In ‘Thought 2: Regex is Like Assembly’ I wondered why we are still doing regex in this kind of hard to understand, symbolic way, when we have already invented high level programming languages. There is no reason regex can’t be written as clearly as any other programming language we use today.
I thought doing this would be an interesting project, and so I came up with Regexl, a high level language for writing regex, that can be used as a simple library. The core design philosophy being to create something that’s as simple as possible without losing understandability or power.
I’ll start with an introduction to the Regexl language and then give an overview of it’s technical architecture.
Below are a few examples:
/friend/i
is equivalent to the regexl:
select 'friend'
/^friend/i
is equivalent to the regexl:
// This is a regexl comment.
// This set_options configuration is equivalent to: '/i'
set_options({
case_sensitive: false,
})
select starts_with('friend')
/Hello*/g
is equivalent to the regexl:
set_options({
find_all_matches: true,
})
//-- This '--' is to help the syntax highlighter :)
//-- The '+' performs a simple concatenation, as all functions return strings
select 'Hell' + zero_plus_of('o')
/^Golang$/
is equivalent to the regexl:
set_options({
case_sensitive: false,
})
//-- Functions can be nested, as outputs are strings.
//-- Alternative regexl: select starts_and_ends_with('Golang')
select ends_with(starts_with('Golang'))
/[abcd]/ig
(match any of these 4 letters) is equivalent to the regexl:
set_options({
find_all_matches: true,
case_sensitive: false,
})
//-- Can also be: select any_chars_of('abcd')
select any_chars_of('abc', 'd')
/[A-Z0-9]/ig
(match letters and numbers only) is equivalent to the regexl:
set_options({
find_all_matches: true,
case_sensitive: false,
})
//-- Can also be: select any_chars_of('abcd')
select any_chars_of(from_to('A', 'Z'), from_to(0, 9))
/[A-Z0-9._%+-]+@[A-Z0-9.-]+\.[A-Z]{2,10}/i
(a ‘simple’ email regex) is equivalent to the regexl:
set_options({
case_sensitive: false,
})
select
//-- Converts to: [A-Z0-9._%+-]+
one_plus_of(
any_chars_of(from_to('A', 'Z'), from_to(0, 9), '._%+-')
) +
//-- Converts to: @
'@' +
//-- Converts to: [A-Z0-9.-]+
one_plus_of(
any_chars_of(from_to('A', 'Z'), from_to(0, 9), '.-')
) +
//-- Converts to: \.
'.' +
//-- Converts to: [A-Z]{2,10}
count_between(
any_chars_of(from_to('A', 'Z')),
2,
10
)
While I still haven’t added all the functionality of regex, it should be no more complex than adding support for a few more functions.
Regexl compiles into a normal regex string like /hello/ig
, which is then given as input to the standard regex system of your programming language.

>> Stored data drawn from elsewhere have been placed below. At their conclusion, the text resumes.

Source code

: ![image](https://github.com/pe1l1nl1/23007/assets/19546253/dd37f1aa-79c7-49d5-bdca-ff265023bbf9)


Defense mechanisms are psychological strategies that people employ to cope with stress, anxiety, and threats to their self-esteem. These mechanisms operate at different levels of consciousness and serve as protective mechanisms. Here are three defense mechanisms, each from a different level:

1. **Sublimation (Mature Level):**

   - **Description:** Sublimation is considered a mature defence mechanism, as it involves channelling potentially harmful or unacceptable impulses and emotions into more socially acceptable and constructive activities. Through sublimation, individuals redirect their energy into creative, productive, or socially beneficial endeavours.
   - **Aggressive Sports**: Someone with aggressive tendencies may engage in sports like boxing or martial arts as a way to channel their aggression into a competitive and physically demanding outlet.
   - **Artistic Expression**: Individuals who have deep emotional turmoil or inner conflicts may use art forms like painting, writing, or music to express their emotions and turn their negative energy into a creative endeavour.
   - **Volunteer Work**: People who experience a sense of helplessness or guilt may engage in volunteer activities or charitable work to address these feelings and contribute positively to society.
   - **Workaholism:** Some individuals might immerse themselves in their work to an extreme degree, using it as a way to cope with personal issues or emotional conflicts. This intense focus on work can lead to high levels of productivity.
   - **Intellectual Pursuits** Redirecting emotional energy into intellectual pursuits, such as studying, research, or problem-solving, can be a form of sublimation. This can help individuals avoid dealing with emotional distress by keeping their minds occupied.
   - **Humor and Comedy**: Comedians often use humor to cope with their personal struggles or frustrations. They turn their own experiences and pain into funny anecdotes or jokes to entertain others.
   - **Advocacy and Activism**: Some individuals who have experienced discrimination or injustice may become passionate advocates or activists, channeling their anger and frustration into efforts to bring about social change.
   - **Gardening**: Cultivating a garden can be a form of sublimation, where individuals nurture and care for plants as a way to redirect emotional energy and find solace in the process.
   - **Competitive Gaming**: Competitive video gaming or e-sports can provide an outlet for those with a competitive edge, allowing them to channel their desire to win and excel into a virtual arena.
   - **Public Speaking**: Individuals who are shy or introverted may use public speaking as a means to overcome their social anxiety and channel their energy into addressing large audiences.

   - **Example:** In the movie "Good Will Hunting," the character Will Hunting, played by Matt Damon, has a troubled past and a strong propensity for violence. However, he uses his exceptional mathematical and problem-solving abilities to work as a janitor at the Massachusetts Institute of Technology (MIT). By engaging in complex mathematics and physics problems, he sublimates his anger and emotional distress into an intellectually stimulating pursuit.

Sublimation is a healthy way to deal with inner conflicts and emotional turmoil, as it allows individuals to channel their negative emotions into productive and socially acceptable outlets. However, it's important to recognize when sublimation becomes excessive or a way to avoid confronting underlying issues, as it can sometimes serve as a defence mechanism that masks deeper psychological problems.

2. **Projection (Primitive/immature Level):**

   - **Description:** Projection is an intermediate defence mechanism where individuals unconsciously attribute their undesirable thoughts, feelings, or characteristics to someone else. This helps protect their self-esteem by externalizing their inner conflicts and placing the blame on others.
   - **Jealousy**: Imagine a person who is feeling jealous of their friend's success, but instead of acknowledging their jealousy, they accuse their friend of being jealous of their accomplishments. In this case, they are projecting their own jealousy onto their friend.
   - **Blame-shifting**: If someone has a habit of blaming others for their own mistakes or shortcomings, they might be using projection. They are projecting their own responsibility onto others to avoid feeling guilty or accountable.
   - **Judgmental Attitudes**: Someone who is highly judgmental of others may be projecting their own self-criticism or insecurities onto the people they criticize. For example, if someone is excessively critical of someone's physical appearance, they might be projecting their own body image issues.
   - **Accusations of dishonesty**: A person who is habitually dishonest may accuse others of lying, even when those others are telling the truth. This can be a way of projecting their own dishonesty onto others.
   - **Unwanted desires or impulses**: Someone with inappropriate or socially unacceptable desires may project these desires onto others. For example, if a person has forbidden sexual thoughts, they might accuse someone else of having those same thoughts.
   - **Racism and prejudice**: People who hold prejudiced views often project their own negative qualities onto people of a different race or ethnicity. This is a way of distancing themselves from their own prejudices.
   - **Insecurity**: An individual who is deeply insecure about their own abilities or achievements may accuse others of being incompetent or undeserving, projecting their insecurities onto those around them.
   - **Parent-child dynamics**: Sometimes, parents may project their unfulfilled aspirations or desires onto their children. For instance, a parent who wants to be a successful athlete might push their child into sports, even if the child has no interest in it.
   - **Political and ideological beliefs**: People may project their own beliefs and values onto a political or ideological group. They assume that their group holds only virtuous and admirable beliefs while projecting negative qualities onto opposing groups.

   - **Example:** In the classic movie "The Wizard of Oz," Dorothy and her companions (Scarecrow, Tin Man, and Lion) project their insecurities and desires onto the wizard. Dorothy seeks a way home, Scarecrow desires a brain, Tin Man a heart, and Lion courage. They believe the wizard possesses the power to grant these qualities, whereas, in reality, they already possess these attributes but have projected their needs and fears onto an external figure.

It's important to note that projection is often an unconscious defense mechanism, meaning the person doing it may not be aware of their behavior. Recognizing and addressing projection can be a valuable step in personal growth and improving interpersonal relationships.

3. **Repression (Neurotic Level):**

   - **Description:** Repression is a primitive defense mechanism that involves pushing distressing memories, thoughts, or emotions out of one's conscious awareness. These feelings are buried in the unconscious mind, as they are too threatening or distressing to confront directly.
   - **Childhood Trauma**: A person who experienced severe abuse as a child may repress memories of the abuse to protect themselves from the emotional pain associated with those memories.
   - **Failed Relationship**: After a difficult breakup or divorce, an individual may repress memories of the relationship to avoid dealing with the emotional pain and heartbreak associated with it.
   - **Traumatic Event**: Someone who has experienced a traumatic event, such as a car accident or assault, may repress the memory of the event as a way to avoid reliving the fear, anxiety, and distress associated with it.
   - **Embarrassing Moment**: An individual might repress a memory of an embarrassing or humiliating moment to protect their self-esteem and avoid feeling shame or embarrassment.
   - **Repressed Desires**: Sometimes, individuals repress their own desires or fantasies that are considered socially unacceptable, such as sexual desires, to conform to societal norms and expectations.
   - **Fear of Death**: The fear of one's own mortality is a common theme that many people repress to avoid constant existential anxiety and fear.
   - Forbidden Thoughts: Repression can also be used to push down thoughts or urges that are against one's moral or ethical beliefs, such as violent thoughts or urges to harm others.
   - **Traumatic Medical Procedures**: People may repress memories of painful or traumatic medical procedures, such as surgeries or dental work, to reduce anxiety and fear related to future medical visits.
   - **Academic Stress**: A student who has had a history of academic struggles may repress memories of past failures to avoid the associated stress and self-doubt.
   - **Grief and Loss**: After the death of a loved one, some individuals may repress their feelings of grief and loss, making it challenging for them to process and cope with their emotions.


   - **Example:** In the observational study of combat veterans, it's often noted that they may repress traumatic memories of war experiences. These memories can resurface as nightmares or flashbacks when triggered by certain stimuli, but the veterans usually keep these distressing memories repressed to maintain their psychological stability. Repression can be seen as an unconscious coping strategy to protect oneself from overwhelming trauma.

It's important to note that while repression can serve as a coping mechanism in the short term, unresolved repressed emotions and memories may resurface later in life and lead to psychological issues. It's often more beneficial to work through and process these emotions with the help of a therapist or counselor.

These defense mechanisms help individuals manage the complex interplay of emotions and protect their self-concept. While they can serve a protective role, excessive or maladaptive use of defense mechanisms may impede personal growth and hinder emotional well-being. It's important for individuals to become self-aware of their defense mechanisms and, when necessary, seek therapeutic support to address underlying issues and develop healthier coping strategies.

This means Regexl can be easily incorporated into existing projects.
Technical Details
The Regexl code is that of a very simple compiler, where the general steps involved are:
- Input query text is tokenized
- Tokens are used to create an Abstract Syntax Tree (AST)
- The AST is fed into a ‘backend’ that outputs a specific regex string (e.g. Go regex)

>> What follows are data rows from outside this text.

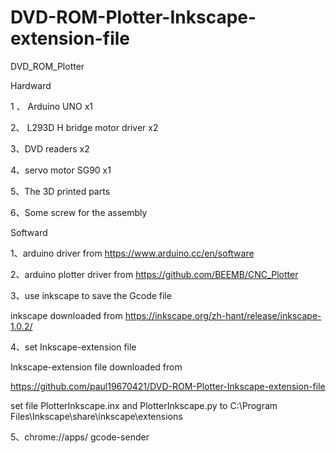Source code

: # DVD-ROM-Plotter-Inkscape-extension-file
DVD_ROM_Plotter

Hardward

1 、 Arduino UNO x1

2、 L293D H bridge motor driver x2

3、DVD readers x2

4、servo motor SG90 x1

5、The 3D printed parts

6、Some screw for the assembly

Softward

1、arduino driver from https://www.arduino.cc/en/software

2、arduino plotter driver from https://github.com/BEEMB/CNC_Plotter

3、use inkscape to save the Gcode file 

inkscape downloaded from  https://inkscape.org/zh-hant/release/inkscape-1.0.2/ 

4、set Inkscape-extension file

Inkscape-extension file downloaded from

https://github.com/paul19670421/DVD-ROM-Plotter-Inkscape-extension-file

set file PlotterInkscape.inx and PlotterInkscape.py to C:\Program Files\Inkscape\share\inkscape\extensions

5、chrome://apps/ gcode-sender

To explain the above, lets look at how the following query is compiled:
select starts_with('hello')
By tokenization we mean turning the input string into higher level segments, where each segment is split by some separator like a space, a bracket, and so on. In the above query you will get the following tokens:
- Token value:
select
; Type:keyword
- Token value:
starts_with
; Type:function name
- Token value:
(
; Type:open bracket
- Token value:
hello
; Type:string
- Token value:
)
; Type:close bracket
With this list of tokens, an AST is created. An Abstract Syntax Tree represents the structure of a program as a tree, where the parent nodes have a dependency on the children nodes. For example, if function A calls B, then this function call node becomes a child of A, and the arguments of this call are children of the function call node.
In our query, the linear tokens list produces this AST tree:
|-- select
| |-- starts_with
| | |-- hello
With the AST in place, we can traverse the tree and generate some output. In normal programming languages (e.g. C, Go, Python, etc…) the final output would be machine code, assembly, or perhaps byte code to be interpreted.

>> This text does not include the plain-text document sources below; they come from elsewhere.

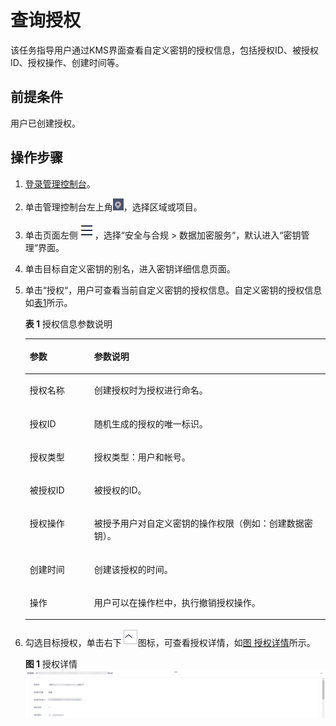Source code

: # 查询授权<a name="dew_01_0097"></a>

该任务指导用户通过KMS界面查看自定义密钥的授权信息，包括授权ID、被授权ID、授权操作、创建时间等。

## 前提条件<a name="sfc3e337af5ea42f48565144f6312777a"></a>

用户已创建授权。

## 操作步骤<a name="sb584661a07504477b0d4b6ca4bff3298"></a>

1.  [登录管理控制台](https://console.huaweicloud.com)。
2.  单击管理控制台左上角![](figures/icon_region.png)，选择区域或项目。
3.  单击页面左侧![](figures/icon-servicelist.png)，选择“安全与合规  \>  数据加密服务“，默认进入“密钥管理“界面。
4.  单击目标自定义密钥的别名，进入密钥详细信息页面。
5.  单击“授权“，用户可查看当前自定义密钥的授权信息。自定义密钥的授权信息如[表1](#t0484dc5b4d9e4d86a61df05bffcaecf3)所示。

    **表 1**  授权信息参数说明

    <a name="t0484dc5b4d9e4d86a61df05bffcaecf3"></a>
    <table><thead align="left"><tr id="r344dbb44a66149b3a750942f4f90153d"><th class="cellrowborder" valign="top" width="21.43%" id="mcps1.2.3.1.1"><p id="ae308334c00944e9393de7146a9ee74d6"><a name="ae308334c00944e9393de7146a9ee74d6"></a><a name="ae308334c00944e9393de7146a9ee74d6"></a>参数</p>
    </th>
    <th class="cellrowborder" valign="top" width="78.57%" id="mcps1.2.3.1.2"><p id="a03bf848c84974ba8825ba3bd04fec056"><a name="a03bf848c84974ba8825ba3bd04fec056"></a><a name="a03bf848c84974ba8825ba3bd04fec056"></a>参数说明</p>
    </th>
    </tr>
    </thead>
    <tbody><tr id="row152631141414"><td class="cellrowborder" valign="top" width="21.43%" headers="mcps1.2.3.1.1 "><p id="p426434011"><a name="p426434011"></a><a name="p426434011"></a>授权名称</p>
    </td>
    <td class="cellrowborder" valign="top" width="78.57%" headers="mcps1.2.3.1.2 "><p id="p19264746120"><a name="p19264746120"></a><a name="p19264746120"></a>创建授权时为授权进行命名。</p>
    </td>
    </tr>
    <tr id="r40189b0e279a45b8b9cdc68f376692c7"><td class="cellrowborder" valign="top" width="21.43%" headers="mcps1.2.3.1.1 "><p id="a1681e63c748341f7a68ff00b9c13d498"><a name="a1681e63c748341f7a68ff00b9c13d498"></a><a name="a1681e63c748341f7a68ff00b9c13d498"></a>授权ID</p>
    </td>
    <td class="cellrowborder" valign="top" width="78.57%" headers="mcps1.2.3.1.2 "><p id="a6039f3a8f4244bff9add7e6a54f0663a"><a name="a6039f3a8f4244bff9add7e6a54f0663a"></a><a name="a6039f3a8f4244bff9add7e6a54f0663a"></a>随机生成的授权的唯一标识。</p>
    </td>
    </tr>
    <tr id="row59171317172"><td class="cellrowborder" valign="top" width="21.43%" headers="mcps1.2.3.1.1 "><p id="p17917831161713"><a name="p17917831161713"></a><a name="p17917831161713"></a>授权类型</p>
    </td>
    <td class="cellrowborder" valign="top" width="78.57%" headers="mcps1.2.3.1.2 "><p id="p1691713315179"><a name="p1691713315179"></a><a name="p1691713315179"></a>授权类型：用户和帐号。</p>
    </td>
    </tr>
    <tr id="re18421f3a01241f49fbbe726f0c01d09"><td class="cellrowborder" valign="top" width="21.43%" headers="mcps1.2.3.1.1 "><p id="a1f56bb45ccf74d9ab47a3886048a3519"><a name="a1f56bb45ccf74d9ab47a3886048a3519"></a><a name="a1f56bb45ccf74d9ab47a3886048a3519"></a>被授权ID</p>
    </td>
    <td class="cellrowborder" valign="top" width="78.57%" headers="mcps1.2.3.1.2 "><p id="a07e6253bc2934fc399b0a676b2bd739c"><a name="a07e6253bc2934fc399b0a676b2bd739c"></a><a name="a07e6253bc2934fc399b0a676b2bd739c"></a>被授权的ID。</p>
    </td>
    </tr>
    <tr id="r7b0ddb2c41d7426db24e4abeff60fb95"><td class="cellrowborder" valign="top" width="21.43%" headers="mcps1.2.3.1.1 "><p id="a5a9b8d3cdaa743cca2d4e03dd5a68cbf"><a name="a5a9b8d3cdaa743cca2d4e03dd5a68cbf"></a><a name="a5a9b8d3cdaa743cca2d4e03dd5a68cbf"></a>授权操作</p>
    </td>
    <td class="cellrowborder" valign="top" width="78.57%" headers="mcps1.2.3.1.2 "><p id="a26fd14a682c0437592aa7762c0aeb65e"><a name="a26fd14a682c0437592aa7762c0aeb65e"></a><a name="a26fd14a682c0437592aa7762c0aeb65e"></a>被授予用户对自定义密钥的操作权限（例如：创建数据密钥）。</p>
    </td>
    </tr>
    <tr id="r46593d24fa0440b394527c8b5a2c3806"><td class="cellrowborder" valign="top" width="21.43%" headers="mcps1.2.3.1.1 "><p id="ac575af1df0eb46b4ad9ce125d51213f9"><a name="ac575af1df0eb46b4ad9ce125d51213f9"></a><a name="ac575af1df0eb46b4ad9ce125d51213f9"></a>创建时间</p>
    </td>
    <td class="cellrowborder" valign="top" width="78.57%" headers="mcps1.2.3.1.2 "><p id="a3820c20dd9664a529d80dadd6caf5fe8"><a name="a3820c20dd9664a529d80dadd6caf5fe8"></a><a name="a3820c20dd9664a529d80dadd6caf5fe8"></a>创建该授权的时间。</p>
    </td>
    </tr>
    <tr id="row798882601710"><td class="cellrowborder" valign="top" width="21.43%" headers="mcps1.2.3.1.1 "><p id="p1798802601718"><a name="p1798802601718"></a><a name="p1798802601718"></a>操作</p>
    </td>
    <td class="cellrowborder" valign="top" width="78.57%" headers="mcps1.2.3.1.2 "><p id="p398862613172"><a name="p398862613172"></a><a name="p398862613172"></a>用户可以在操作栏中，执行撤销授权操作。</p>
    </td>
    </tr>
    </tbody>
    </table>

6.  勾选目标授权，单击右下![](figures/7.png)图标，可查看授权详情，如[图 授权详情](#fig87319206391)所示。

    **图 1**  授权详情<a name="fig87319206391"></a>  
    ![](figures/授权详情.png "授权详情")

In Regexl, the output is some specific regex like Go-compatible regex, python-compatible regex, and so on (regex syntax and features differ between implementations).
The Go regex produced for our example Regexl query is:
(?i)^hello
Equivalent to the more common regex expression:
/^hello/i
The nice thing about this setup is that to support a new regex implementation all one has to do is implement a new backend (step 3), while tokenization and AST generation are reused as-is. Currently only a Go backend is implemented.
Regexl is open source. You can find the source code and documentation on GitHub, and play with it on the interactive playground.